# Freshwater fishing in Luzon



## HardballUSA (Jul 24, 2014)

Has anyone fished Pantabagan Lake? I read there is good Bass fishing there. Are there any other "Fresh" water lakes or streams in Luzon worth fishing? Anyone on the forum ever done ANY fresh water fishing anywhere in PH?


----------



## M.C.A. (Feb 24, 2013)

I also miss fresh water fishing, I'm water front property near the Sta Cruz Laguna area or Laguna de Bay. 

In some area's you can find large clams, the other clams are tiny and could make you extremely ill. Fishing is very difficult because these lakes are pretty much over fished, I once tried it with a net and all we caught were really small cat fish and tilapia but there is a carp but these fish are caught out in the middle and deeper area's the carp is delicious and it lives in the lakes, the color of it is white but it doesn't look like the ugly carp stateside. 

There are certain area's where the tilapia are plenty and so are the larger fish, odd fish such as the Snake head (real delicious) if cooked over coconut shells, there's another fish called the Big Head, it's horrible the fat when burned off smells terrible this is a fish the locals avoid unless they are very hungry another fish labeled the Black Cod, it's really good, looks similar to a catfish also.

I thought about buying one of those locally manufactured fiberglass boats (10,000 pesos plus) and get out farther but my wife and neighbors told me that's not a good idea, due to hold uppers.

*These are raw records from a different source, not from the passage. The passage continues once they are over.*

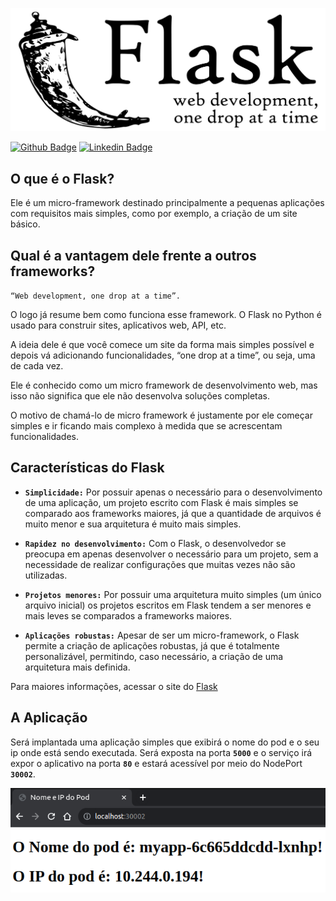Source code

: <div align="center">

![WorkFlow](./Images/flask.png) </center>

</div>

[![Github Badge](https://img.shields.io/badge/-Github-000?style=flat-square&logo=Github&logoColor=white&link=https://github.com/emanuelfds)](https://github.com/emanuelfds)
[![Linkedin Badge](https://img.shields.io/badge/-LinkedIn-blue?style=flat-square&logo=Linkedin&logoColor=white&link=https://www.linkedin.com/in/emanuelfds/)](https://www.linkedin.com/in/emanuelfds/)

## O que é o Flask?

Ele é um micro-framework destinado principalmente a pequenas aplicações com requisitos mais simples, como por exemplo, a criação de um site básico.

## Qual é a vantagem dele frente a outros frameworks?  

`“Web development, one drop at a time”.`

O logo já resume bem como funciona esse framework. O Flask no Python é usado para construir sites, aplicativos web, API, etc.

A ideia dele é que você comece um site da forma mais simples possível e depois vá adicionando funcionalidades, “one drop at a time”, ou seja, uma de cada vez.

Ele é conhecido como um micro framework de desenvolvimento web, mas isso não significa que ele não desenvolva soluções completas.

O motivo de chamá-lo de micro framework é justamente por ele começar simples e ir ficando mais complexo à medida que se acrescentam funcionalidades.

## Características do Flask

- **`Simplicidade:`** Por possuir apenas o necessário para o desenvolvimento de uma aplicação, um projeto escrito com Flask é mais simples se comparado aos frameworks maiores, já que a quantidade de arquivos é muito menor e sua arquitetura é muito mais simples.

- **`Rapidez no desenvolvimento:`** Com o Flask, o desenvolvedor se preocupa em apenas desenvolver o necessário para um projeto, sem a necessidade de realizar configurações que muitas vezes não são utilizadas.

- **`Projetos menores:`** Por possuir uma arquitetura muito simples (um único arquivo inicial) os projetos escritos em Flask tendem a ser menores e mais leves se comparados a frameworks maiores.

- **`Aplicações robustas:`** Apesar de ser um micro-framework, o Flask permite a criação de aplicações robustas, já que é totalmente personalizável, permitindo, caso necessário, a criação de uma arquitetura mais definida.

Para maiores informações, acessar o site do [Flask](https://flask.palletsprojects.com/en/2.3.x/)

## A Aplicação

Será implantada uma aplicação simples que exibirá o nome do pod e o seu ip onde está sendo executada. Será exposta na porta **`5000`** e o serviço irá expor o aplicativo na porta **`80`** e estará acessível por meio do NodePort **`30002`**.

<div align="left">

![WorkFlow](./Images/pod.png) </center>

</div>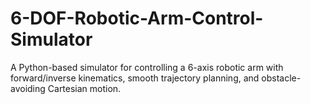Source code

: # 6-DOF-Robotic-Arm-Control-Simulator
A Python-based simulator for controlling a 6-axis robotic arm with forward/inverse kinematics, smooth trajectory planning, and obstacle-avoiding Cartesian motion.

I looked up your lake and it's north of Manila so a very long ways from where we are.


----------



## magsasaja (Jan 31, 2014)

My English Friend fishes on Pantabagan lake at least once a week. 
Just had a look at his facebook page and he catches Tawis (Bass) on a regular basis. He has caught bass up to 7kg, using a artificial worm.


----------



## HardballUSA (Jul 24, 2014)

Now that's what I wanted to hear!! TY.
I'm packing my ultra-light tackle in a Balikbayan box now. ;-)
TB


----------



## pakawala (Sep 10, 2014)

Tournament inf. for Pantabagan & other locations. 

PGFF entrance


----------



## expatuk2016 (Mar 20, 2016)

M.C.A. said:


> I also miss fresh water fishing, I'm water front property near the Sta Cruz Laguna area or Laguna de Bay.
> 
> In some area's you can find large clams, the other clams are tiny and could make you extremely ill. Fishing is very difficult because these lakes are pretty much over fished, I once tried it with a net and all we caught were really small cat fish and tilapia but there is a carp but these fish are caught out in the middle and deeper area's the carp is delicious and it lives in the lakes, the color of it is white but it doesn't look like the ugly carp stateside.
> 
> ...


A word of warning !! I also live on the edge of Laguna De Bay and and the wife has a cousin who runs a Fish business with his nets etc out in the middle of the bay and he and his " Boys " dont take kindly to Trespassers ! 
Even other family members are warned to stay away ! 
From where I live I often see men and woman fishing with rods early in the morning and late afternoon but they are always just a few yards from the edge.
And they do catch many fish.


----------



## M.C.A. (Feb 24, 2013)

*Milk Fish*



expatuk2016 said:


> A word of warning !! I also live on the edge of Laguna De Bay and and the wife has a cousin who runs a Fish business with his nets etc out in the middle of the bay and he and his " Boys " dont take kindly to Trespassers !
> Even other family members are warned to stay away !
> From where I live I often see men and woman fishing with rods early in the morning and late afternoon but they are always just a few yards from the edge.
> And they do catch many fish.


After rough weather the milkfish sometimes get loose and these fish can be very large and price is dirt cheap. About 4 months ago we bought from a lady selling on road and I couldn't believe the size of these Milk Fish, I stalked up our freezer. My neighbor used to have a fish farm in the back but after one of the typhoons he lost everything.


----------



## texxan1 (Apr 5, 2016)

I will be coming there soon and other than finding a few dates.. Fishing is always on my mind...

I fish for a living in the states, and am going to miss that alot... I look forward to fishing all over the phils eventually


----------